Task to complete>
From the line with "5. Run the exe file" onward, reproduce each line of the entries exactly, ending at the last one, and add nothing.

Data under study>
- - - - -

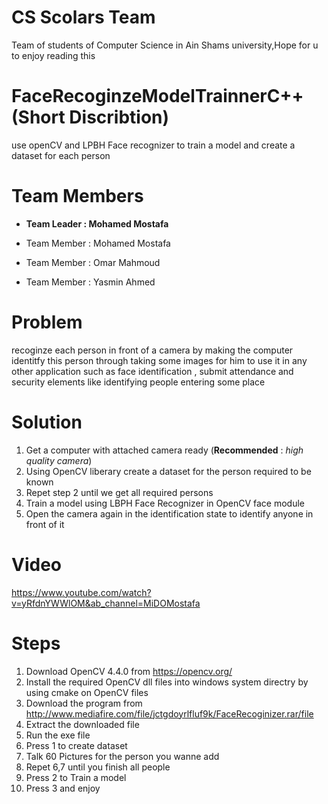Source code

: # CS Scolars Team
Team of students of Computer Science in Ain Shams university,Hope for u to enjoy reading this

# FaceRecoginzeModelTrainnerC++(Short Discribtion)
use openCV and LPBH Face recognizer to train a model and create a dataset for each person

# Team Members

- **Team Leader : Mohamed Mostafa**

- Team Member : Mohamed Mostafa
- Team Member : Omar Mahmoud
- Team Member : Yasmin Ahmed

# Problem
recoginze each person in front of a camera by making the computer identitfy this person through taking some images for him
to use it in any other application such as face identification , submit attendance and security elements like identifying people entering some place

# Solution
1. Get a computer with attached camera ready (**Recommended** : *high quality camera*)
2. Using OpenCV liberary create a dataset for the person required to be known
3. Repet step 2 until we get all required persons
4. Train a model using LBPH Face Recognizer in OpenCV face module
5. Open the camera again in the identification state to identify anyone in front of it

# Video
https://www.youtube.com/watch?v=yRfdnYWWlOM&ab_channel=MiDOMostafa

# Steps
1. Download OpenCV 4.4.0 from https://opencv.org/
2. Install the required OpenCV dll files into windows system directry by using cmake on OpenCV files
3. Download the program from http://www.mediafire.com/file/jctgdoyrlfluf9k/FaceRecoginizer.rar/file
4. Extract the downloaded file
5. Run the exe file
6. Press 1 to create dataset
7. Talk 60 Pictures for the person you wanne add
8. Repet 6,7 until you finish all people
9. Press 2 to Train a model
10. Press 3 and enjoy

- - - - -

Result of this task>
5. Run the exe file
6. Press 1 to create dataset
7. Talk 60 Pictures for the person you wanne add
8. Repet 6,7 until you finish all people
9. Press 2 to Train a model
10. Press 3 and enjoy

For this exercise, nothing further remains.